L'examen du modèle japonais permettra dans un deuxième temps d'examiner les mutations profondes que connaît aujourd'hui le Japon, mutations qui peuvent aboutir à une remise en cause de ce modèle.
Le Japon ne dispose pas d'un environnement naturel des plus favorables à son développement. Ces difficultés tiennent d'abord à son insularité (archipel d'îles avec 4 îles principales mais plus de 4 000 îles au total) ; au relief montagneux (les montagnes couvrent 72% de la surface de l'archipel) ; aux aléas climatiques (typhons tropicaux, raz de marée) ; aux tremblements de terre et aux éruptions volcaniques (le Japon appartient à la "ceinture de feu" du Pacifique et les mouvements tectoniques tertiaires s'y poursuivent au quaternaire.
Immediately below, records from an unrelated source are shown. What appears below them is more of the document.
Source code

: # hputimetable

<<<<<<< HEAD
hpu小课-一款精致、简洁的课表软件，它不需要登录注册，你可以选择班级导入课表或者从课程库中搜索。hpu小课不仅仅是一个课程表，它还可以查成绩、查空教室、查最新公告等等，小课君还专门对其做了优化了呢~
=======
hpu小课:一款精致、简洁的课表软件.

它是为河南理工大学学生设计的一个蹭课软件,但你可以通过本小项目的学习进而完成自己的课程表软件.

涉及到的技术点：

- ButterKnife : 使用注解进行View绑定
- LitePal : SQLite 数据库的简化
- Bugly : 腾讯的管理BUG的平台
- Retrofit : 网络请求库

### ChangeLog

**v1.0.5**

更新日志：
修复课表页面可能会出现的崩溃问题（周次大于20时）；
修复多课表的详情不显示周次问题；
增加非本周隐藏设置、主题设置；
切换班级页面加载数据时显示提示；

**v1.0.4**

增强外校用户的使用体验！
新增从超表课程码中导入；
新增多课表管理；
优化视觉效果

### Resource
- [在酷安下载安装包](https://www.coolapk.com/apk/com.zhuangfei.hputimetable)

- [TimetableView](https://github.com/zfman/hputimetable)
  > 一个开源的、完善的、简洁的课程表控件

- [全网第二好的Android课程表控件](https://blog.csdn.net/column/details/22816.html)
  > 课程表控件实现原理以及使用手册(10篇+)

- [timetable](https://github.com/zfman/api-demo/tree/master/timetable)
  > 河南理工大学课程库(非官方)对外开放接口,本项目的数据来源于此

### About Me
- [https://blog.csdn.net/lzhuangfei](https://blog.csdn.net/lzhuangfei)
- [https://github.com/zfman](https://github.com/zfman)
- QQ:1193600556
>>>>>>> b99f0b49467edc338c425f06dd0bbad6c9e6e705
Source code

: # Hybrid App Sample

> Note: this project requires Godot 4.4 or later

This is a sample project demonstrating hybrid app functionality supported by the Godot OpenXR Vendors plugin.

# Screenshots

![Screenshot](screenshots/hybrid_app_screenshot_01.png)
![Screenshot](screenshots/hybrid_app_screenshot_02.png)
Le Japon compte quelques 192 volcans et les terres volcaniques recouvrent 25% du territoire) ; à la faible importance des terres arables (la SAU est une des plus petites du monde) ; à l'absence de matières premières et de sources d'énergie (quantités infimes de pétrole, très peu de gaz naturel, de minerai de fer, de charbon).
Cependant, la mer qui entoure le Japon, à la faveur de la rencontre entre courants marins chaud et froid, est très poissonneuse. En outre, la végétation japonaise est très riche et diversifiée (les forêts recouvrent près de 70% du territoire). Enfin, l'isolement insulaire du Japon l'a protégé des invasions étrangères.
En dépit de conditions naturelles aussi difficiles, les Japonais ont su maîtriser leur territoire : le réseau de transports est efficace et dense, les Japonais ont su s'adapter à la petite taille de leur territoire en pratiquant un contrôle démographique et en se concentrant dans les villes où ils doivent se satisfaire d'habitations très petites en comparaison de celles des autres pays développés. Ainsi, presque 80% de la population vit dans les villes japonaises. Les concentrations démographiques sont extrêmes atteignant des densités supérieures à 1 000 habitants par Km2, en particulier dans la gigantesque mégalopolis.
La société japonaise, profondément originale, joue un rôle prépondérant dans le succès économique japonais. Ainsi, l'identification de l'individu au groupe est une des clés de voûte du système nippon. Ce holisme très poussé joue à la fois au niveau de la cellule familiale, au niveau de l'entreprise et au niveau de l'Etat. Ainsi, la soumission de l'individu au groupe permet une très forte cohésion du corps social. De même, au niveau de l'entreprise, les relations dans le travail s'inscrivent dans le cadre d'un très large consensus social : le système rigide, discipliné et très respectueux des hiérarchies est encore très empreint de paternalisme. Le sentiment d'appartenir à une collectivité maintient la paix sociale. La conscience aiguë de chaque citoyen japonais d'appartenir à une nation au destin singulier est de surcroît renforcée par l'extraordinaire homogénéité ethnique du pays (les étrangers forment seulement une communauté de 1, 5 million dont la plupart sont des Coréens, puis loin derrière des Chinois).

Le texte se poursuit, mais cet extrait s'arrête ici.